Location
- 705 Rutland Road North Kelowna, British Columbia, V1X 3B6 Canada 49°53′49″N 119°23′02″W﻿ / ﻿49.8970°N 119.3838°W

Information
- School type: Public, High school
- Founded: 1952
- School board: School District 23 Central Okanagan
- School number: 2323044
- Principal: Mr. Hugh Alexander
- Staff: 78
- Grades: 9-12
- Enrollment: 1389 (September 30, 2007)
- Colours: Blue and Gold
- Mascot: TBD
- Team name: Thunder
- Website: www.rss.sd23.bc.ca

= Rutland Senior Secondary School =

Rutland Senior Secondary School (RSS) is part of School District 23 Central Okanagan (SD#23) in Kelowna, British Columbia. It is located off Rutland Road, sharing a lot with Rutland Middle School (RMS). It is a comprehensive high school offering a wide array of academic programs including Advanced Placement (AP), British Columbia Institute of Technology (BCIT) dual credit courses, and the Secondary School Apprenticeship program.

==Additional facts==
- Built in 1972 on the current site.
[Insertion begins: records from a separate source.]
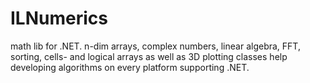 ILNumerics
==========

math lib for .NET. n-dim arrays, complex numbers, linear algebra, FFT, sorting, cells- and logical arrays as well as 3D plotting classes help developing algorithms on every platform supporting .NET.
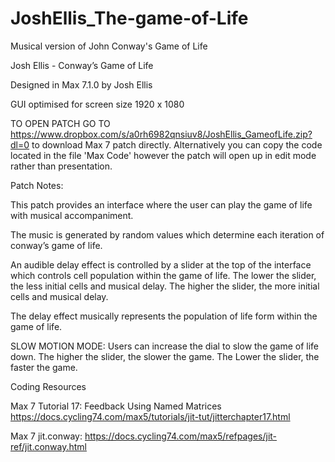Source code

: # JoshEllis_The-game-of-Life
Musical version of John Conway's Game of Life

Josh Ellis - Conway’s Game of Life

Designed in Max 7.1.0 by Josh Ellis 

GUI optimised for screen size 1920 x 1080

TO OPEN PATCH GO TO https://www.dropbox.com/s/a0rh6982qnsiuv8/JoshEllis_GameofLife.zip?dl=0 to download Max 7 patch directly. Alternatively you can copy the code located in the file 'Max Code' however the patch will open up in edit mode rather than presentation. 

Patch Notes: 

This patch provides an interface where the user can play the game of life with musical accompaniment. 

The music is generated by random values which determine each iteration of conway’s game of life.

An audible delay effect is controlled by a slider at the top of the interface which controls cell population within the game of life. The lower the slider, the less initial cells and musical delay. The higher the slider, the more initial cells and musical delay. 

The delay effect musically represents the population of life form within the game of life.  

SLOW MOTION MODE: Users can increase the dial to slow the game of life down. The higher the slider, the slower the game. The Lower the slider, the faster the game. 

Coding Resources

Max 7 Tutorial 17: Feedback Using Named Matrices https://docs.cycling74.com/max5/tutorials/jit-tut/jitterchapter17.html

Max 7 jit.conway: https://docs.cycling74.com/max5/refpages/jit-ref/jit.conway.html   
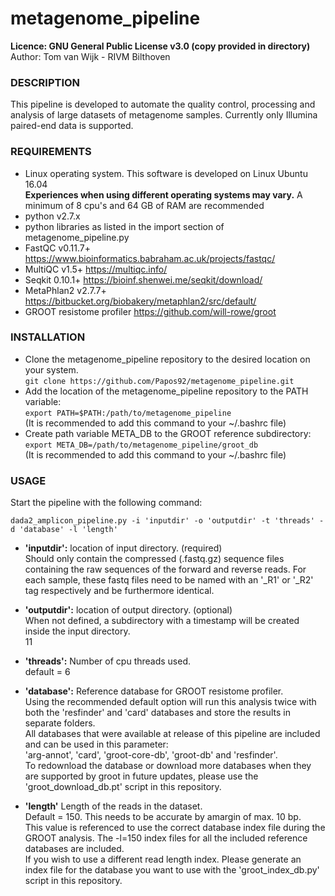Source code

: # metagenome_pipeline

**Licence:	GNU General Public License v3.0 (copy provided in directory)**<br />
Author:		Tom van Wijk - RIVM Bilthoven<br />

### DESCRIPTION

This pipeline is developed to automate the quality control, processing and analysis
of large datasets of metagenome samples. Currently only Illumina paired-end data is supported.<br />

### REQUIREMENTS

-	Linux operating system. This software is developed on Linux Ubuntu 16.04<br />
	**Experiences when using different operating systems may vary.**
	A minimum of 8 cpu's and 64 GB of RAM are recommended
-	python v2.7.x
-	python libraries as listed in the import section of metagenome_pipeline.py
-	FastQC v0.11.7+ https://www.bioinformatics.babraham.ac.uk/projects/fastqc/
-	MultiQC v1.5+ https://multiqc.info/
-	Seqkit 0.10.1+ https://bioinf.shenwei.me/seqkit/download/
-	MetaPhlan2 v2.7.7+ https://bitbucket.org/biobakery/metaphlan2/src/default/
-	GROOT resistome profiler https://github.com/will-rowe/groot


### INSTALLATION

-	Clone the metagenome_pipeline repository to the desired location on your system.<br />
	`git clone https://github.com/Papos92/metagenome_pipeline.git`
-	Add the location of the metagenome_pipeline repository to the PATH variable:<br />
	`export PATH=$PATH:/path/to/metagenome_pipeline`<br />
	(It is recommended to add this command to your ~/.bashrc file)
-	Create path variable META_DB to the GROOT reference subdirectory:<br />
	`export META_DB=/path/to/metagenome_pipeline/groot_db`<br />
	(It is recommended to add this command to your ~/.bashrc file)

### USAGE

Start the pipeline with the following command:

`dada2_amplicon_pipeline.py -i 'inputdir' -o 'outputdir' -t 'threads' -d 'database' -l 'length'`

-	**'inputdir':**	location of input directory. (required)<br />
			Should only contain the compressed (.fastq.gz) sequence files containing the
			raw sequences of the forward and reverse reads.	For each sample,
			these fastq files need to be named with an '_R1' or '_R2' tag respectively
			and  be furthermore identical.

-	**'outputdir':**	location of output directory. (optional)<br />
			When not defined, a subdirectory with a timestamp will be created inside the
			input directory.<br />
11
-	**'threads':**	Number of cpu threads used.<br />
			default = 6<br />

-	**'database':**	Reference database for GROOT resistome profiler.<br />
			Using the recommended default option will run this analysis twice with
			both the 'resfinder' and 'card' databases and store the results in separate folders.<br />
			All databases that were available at release of this pipeline are included and
			can be used in this parameter:<br/>
			'arg-annot', 'card', 'groot-core-db', 'groot-db' and 'resfinder'.<br />
			To redownload the database or download more databases when they are supported by groot
			in future updates, please use the 'groot_download_db.pt' script in this repository.<br />

-	**'length'**	Length of the reads in the dataset.<br />
			Default = 150. This needs to be accurate by amargin of max. 10 bp.<br />
			This value is referenced to use the correct database index file during the GROOT
			analysis. The -l=150 index files for all the included reference databases are included. <br/>
			If you wish to use a different read length index. Please generate an index file for the
			database you want to use with the 'groot_index_db.py' script in this repository. <br />
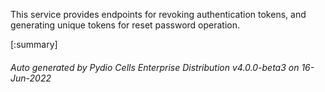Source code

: 






This service provides endpoints for revoking authentication tokens, and generating unique tokens for reset password operation.

[:summary]

###### Auto generated by Pydio Cells Enterprise Distribution v4.0.0-beta3 on 16-Jun-2022
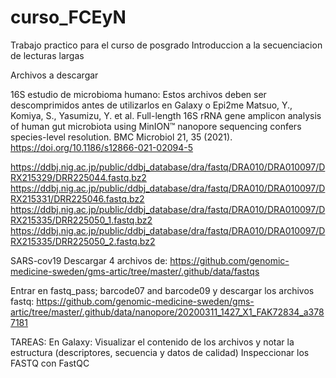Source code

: # curso_FCEyN
Trabajo practico para el curso de posgrado Introduccion a la secuenciacion de lecturas largas

Archivos a descargar

16S estudio de microbioma humano: Estos archivos deben ser descomprimidos antes de utilizarlos en Galaxy o Epi2me 
Matsuo, Y., Komiya, S., Yasumizu, Y. et al. Full-length 16S rRNA gene amplicon analysis of human gut microbiota using MinION™ nanopore sequencing confers species-level resolution. BMC Microbiol 21, 35 (2021). https://doi.org/10.1186/s12866-021-02094-5

<https://ddbj.nig.ac.jp/public/ddbj_database/dra/fastq/DRA010/DRA010097/DRX215329/DRR225044.fastq.bz2>
<https://ddbj.nig.ac.jp/public/ddbj_database/dra/fastq/DRA010/DRA010097/DRX215331/DRR225046.fastq.bz2>
<https://ddbj.nig.ac.jp/public/ddbj_database/dra/fastq/DRA010/DRA010097/DRX215335/DRR225050_1.fastq.bz2>
<https://ddbj.nig.ac.jp/public/ddbj_database/dra/fastq/DRA010/DRA010097/DRX215335/DRR225050_2.fastq.bz2>

SARS-cov19
Descargar 4 archivos de:
<https://github.com/genomic-medicine-sweden/gms-artic/tree/master/.github/data/fastqs>

Entrar en fastq_pass; barcode07 and barcode09 y descargar los archivos fastq:
<https://github.com/genomic-medicine-sweden/gms-artic/tree/master/.github/data/nanopore/20200311_1427_X1_FAK72834_a3787181>

TAREAS:
En Galaxy:
Visualizar el contenido de los archivos y notar la estructura (descriptores, secuencia y datos de calidad)
Inspeccionar los FASTQ con FastQC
Expansion in 2000 and 2004/5.
- Programs - academic, vocational, advanced placement, apprenticeship programs, OUC dual credit, & BCIT programs

== Academics & Provincial Ranking ==
Rutland Secondary scored a 6.1 ranking from the Fraser Institute in 2020. RSS was ranked 119/252 high schools in BC in 2020.